Privacy Preserving Epigenetic PaceMaker: Stronger Privacy and Improved Efficiency

DNA methylation data plays a crucial role in estimating chronological age in mammals, offering real-time insights into an individual’s aging process. The Epigenetic Pacemaker (EPM) model allows inference of the epigenetic age as deviations from the population trend. Given the sensitivity of this data, it is essential to safeguard both inputs and outputs of the EPM model. In a recent study by Goldenberg et al., a privacy-preserving approach for EPM computation was introduced, utilizing Fully Homomorphic Encryption (FHE). However, their method had limitations, including having high communication complexity and being impractical for large datasets. Our work presents a new privacy preserving protocol for EPM computation, improving both privacy and complexity.

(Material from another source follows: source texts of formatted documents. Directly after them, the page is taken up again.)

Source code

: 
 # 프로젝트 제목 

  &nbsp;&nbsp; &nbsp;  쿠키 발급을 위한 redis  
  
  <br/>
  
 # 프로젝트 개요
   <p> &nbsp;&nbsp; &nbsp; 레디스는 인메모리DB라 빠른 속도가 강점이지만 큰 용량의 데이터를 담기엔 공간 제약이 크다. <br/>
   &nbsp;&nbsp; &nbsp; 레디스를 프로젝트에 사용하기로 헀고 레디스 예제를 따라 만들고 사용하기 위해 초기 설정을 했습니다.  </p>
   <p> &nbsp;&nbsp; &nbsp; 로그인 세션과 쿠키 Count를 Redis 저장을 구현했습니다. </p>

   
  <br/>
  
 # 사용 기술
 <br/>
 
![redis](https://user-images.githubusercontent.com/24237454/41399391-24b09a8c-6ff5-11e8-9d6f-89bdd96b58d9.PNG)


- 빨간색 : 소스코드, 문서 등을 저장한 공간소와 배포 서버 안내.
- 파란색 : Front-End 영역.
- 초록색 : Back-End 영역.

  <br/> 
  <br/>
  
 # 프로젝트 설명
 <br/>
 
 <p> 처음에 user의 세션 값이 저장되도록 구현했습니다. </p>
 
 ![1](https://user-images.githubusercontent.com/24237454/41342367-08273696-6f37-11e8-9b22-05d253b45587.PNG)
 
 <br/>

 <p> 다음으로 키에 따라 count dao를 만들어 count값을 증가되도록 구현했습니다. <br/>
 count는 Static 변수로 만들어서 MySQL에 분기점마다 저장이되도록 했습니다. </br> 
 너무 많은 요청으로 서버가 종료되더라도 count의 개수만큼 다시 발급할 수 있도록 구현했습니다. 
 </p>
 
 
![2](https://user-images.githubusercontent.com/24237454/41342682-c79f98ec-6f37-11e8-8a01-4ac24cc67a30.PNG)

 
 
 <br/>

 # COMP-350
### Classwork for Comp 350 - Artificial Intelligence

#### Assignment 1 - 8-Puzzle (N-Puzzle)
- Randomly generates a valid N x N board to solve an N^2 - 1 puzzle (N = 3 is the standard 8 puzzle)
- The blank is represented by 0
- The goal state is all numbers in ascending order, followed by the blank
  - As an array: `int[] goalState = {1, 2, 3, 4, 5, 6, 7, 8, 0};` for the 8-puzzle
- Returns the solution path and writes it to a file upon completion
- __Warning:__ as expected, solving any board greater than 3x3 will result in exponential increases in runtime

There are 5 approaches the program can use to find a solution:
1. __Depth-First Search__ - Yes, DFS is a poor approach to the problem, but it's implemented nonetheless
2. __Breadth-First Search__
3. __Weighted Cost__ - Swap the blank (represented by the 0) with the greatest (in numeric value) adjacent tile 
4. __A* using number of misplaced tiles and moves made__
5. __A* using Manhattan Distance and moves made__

Notably, we employ a single server for the secure computation phase while ensuring privacy even in the event of server corruption (compared to requiring two non-colluding servers in Goldenberg et al.). Using techniques from symbolic algebra and number theory, the new protocol eliminates the need for communication during the secure computing phase, significantly improves asymptotic runtime, and offers better compatibility to parallel computing for further time complexity reduction. We have implemented our protocol, demonstrating its ability to produce results similar to the standard (insecure) EPM model with substantial performance improvement compared to Goldenberg et al. These findings hold promise for enhancing data security in medical applications where personal privacy is paramount. The generality of both the new approach and the EPM, suggests that this protocol may be useful to other uses employing similar expectation maximization techniques.